■ **Instructions for the task**:
With all images left out, restate the records below exactly as written.

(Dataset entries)
━━━━━━━━━━━━━━━━━━━━

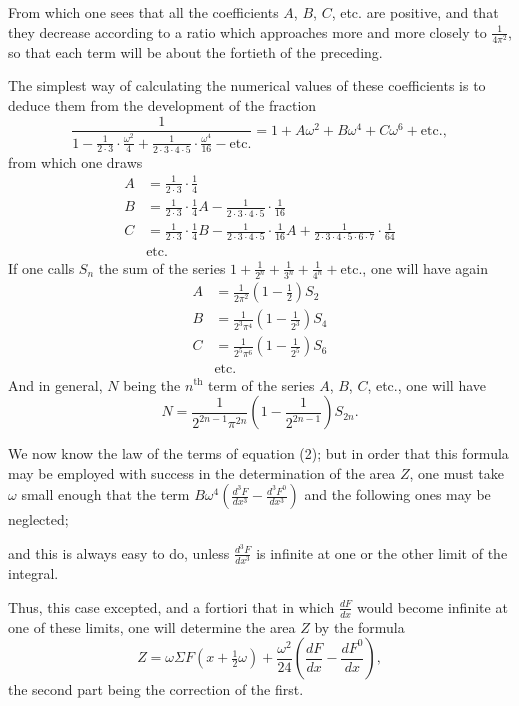 \documentclass{article}
\begin{document}
From which one sees that all the coefficients $A$, $B$, $C$, etc. are positive, and that they decrease according to a ratio which approaches more and more closely to $\frac{1}{4\pi^{2}}$, so that each term will be about the fortieth of the preceding.

The simplest way of calculating the numerical values of these coefficients is to deduce them from the development of the fraction
\[ \frac{1}{1-\frac{1}{2\cdot3}\cdot\frac{\omega^{2}}{4}+\frac{1}{2\cdot3\cdot4\cdot5}\cdot\frac{\omega^{4}}{16}-\text{etc.}}=1+A\omega^{2}+B\omega^{4}+C\omega^{6}+\text{etc.}, \]
from which one draws
\[ \begin{aligned} A&=\frac{1}{2\cdot3}\cdot\frac{1}{4}\\ B&=\frac{1}{2\cdot3}\cdot\frac{1}{4}A-\frac{1}{2\cdot3\cdot4\cdot5}\cdot\frac{1}{16}\\ C&=\frac{1}{2\cdot3}\cdot\frac{1}{4}B-\frac{1}{2\cdot3\cdot4\cdot5}\cdot\frac{1}{16}A+\frac{1}{2\cdot3\cdot4\cdot5\cdot6\cdot7}\cdot\frac{1}{64}\\ &\text{etc.} \end{aligned} \]
If one calls $S_{n}$ the sum of the series $1+\frac{1}{2^{n}}+\frac{1}{3^{n}}+\frac{1}{4^{n}}+\text{etc.}$, one will have again
\[ \begin{aligned} A&=\frac{1}{2\pi^{2}}\left(1-\frac{1}{2}\right)S_{2}\\ B&=\frac{1}{2^{3}\pi^{4}}\left(1-\frac{1}{2^{3}}\right)S_{4}\\ C&=\frac{1}{2^{5}\pi^{6}}\left(1-\frac{1}{2^{5}}\right)S_{6}\\ &\text{etc.} \end{aligned} \]
And in general, $N$ being the $n^{\text{th}}$ term of the series $A$, $B$, $C$, etc., one will have
\[ N=\frac{1}{2^{2n-1}\pi^{2n}}\left(1-\frac{1}{2^{2n-1}}\right)S_{2n}. \]

We now know the law of the terms of equation (2); but in order that this formula may be employed with success in the determination of the area $Z$, one must take $\omega$ small enough that the term $B\omega^{4}\left(\frac{d^{3}F}{dx^{3}}-\frac{d^{3}F^{0}}{dx^{3}}\right)$ and the following ones may be neglected;

and this is always easy to do, unless $\frac{d^{3}F}{dx^{3}}$ is infinite at one or the other limit of the integral.

Thus, this case excepted, and a fortiori that in which $\frac{dF}{dx}$ would become infinite at one of these limits, one will determine the area $Z$ by the formula
\[ Z=\omega\Sigma F(x+\tfrac{1}{2}\omega)+\frac{\omega^{2}}{24}\left(\frac{dF}{dx}-\frac{dF^{0}}{dx}\right), \]
the second part being the correction of the first.
\end{document}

━━━━━━━━━━━━━━━━━━━━

■ **Solution to the problem**:
 \documentclass{article}
\begin{document}
From which one sees that all the coefficients $A$, $B$, $C$, etc. are positive, and that they decrease according to a ratio which approaches more and more closely to $\frac{1}{4\pi^{2}}$, so that each term will be about the fortieth of the preceding.

The simplest way of calculating the numerical values of these coefficients is to deduce them from the development of the fraction
\[ \frac{1}{1-\frac{1}{2\cdot3}\cdot\frac{\omega^{2}}{4}+\frac{1}{2\cdot3\cdot4\cdot5}\cdot\frac{\omega^{4}}{16}-\text{etc.}}=1+A\omega^{2}+B\omega^{4}+C\omega^{6}+\text{etc.}, \]
from which one draws
\[ \begin{aligned} A&=\frac{1}{2\cdot3}\cdot\frac{1}{4}\\ B&=\frac{1}{2\cdot3}\cdot\frac{1}{4}A-\frac{1}{2\cdot3\cdot4\cdot5}\cdot\frac{1}{16}\\ C&=\frac{1}{2\cdot3}\cdot\frac{1}{4}B-\frac{1}{2\cdot3\cdot4\cdot5}\cdot\frac{1}{16}A+\frac{1}{2\cdot3\cdot4\cdot5\cdot6\cdot7}\cdot\frac{1}{64}\\ &\text{etc.} \end{aligned} \]
If one calls $S_{n}$ the sum of the series $1+\frac{1}{2^{n}}+\frac{1}{3^{n}}+\frac{1}{4^{n}}+\text{etc.}$, one will have again
\[ \begin{aligned} A&=\frac{1}{2\pi^{2}}\left(1-\frac{1}{2}\right)S_{2}\\ B&=\frac{1}{2^{3}\pi^{4}}\left(1-\frac{1}{2^{3}}\right)S_{4}\\ C&=\frac{1}{2^{5}\pi^{6}}\left(1-\frac{1}{2^{5}}\right)S_{6}\\ &\text{etc.} \end{aligned} \]
And in general, $N$ being the $n^{\text{th}}$ term of the series $A$, $B$, $C$, etc., one will have
\[ N=\frac{1}{2^{2n-1}\pi^{2n}}\left(1-\frac{1}{2^{2n-1}}\right)S_{2n}. \]

We now know the law of the terms of equation (2); but in order that this formula may be employed with success in the determination of the area $Z$, one must take $\omega$ small enough that the term $B\omega^{4}\left(\frac{d^{3}F}{dx^{3}}-\frac{d^{3}F^{0}}{dx^{3}}\right)$ and the following ones may be neglected;

and this is always easy to do, unless $\frac{d^{3}F}{dx^{3}}$ is infinite at one or the other limit of the integral.

Thus, this case excepted, and a fortiori that in which $\frac{dF}{dx}$ would become infinite at one of these limits, one will determine the area $Z$ by the formula
\[ Z=\omega\Sigma F(x+\tfrac{1}{2}\omega)+\frac{\omega^{2}}{24}\left(\frac{dF}{dx}-\frac{dF^{0}}{dx}\right), \]
the second part being the correction of the first.
\end{document}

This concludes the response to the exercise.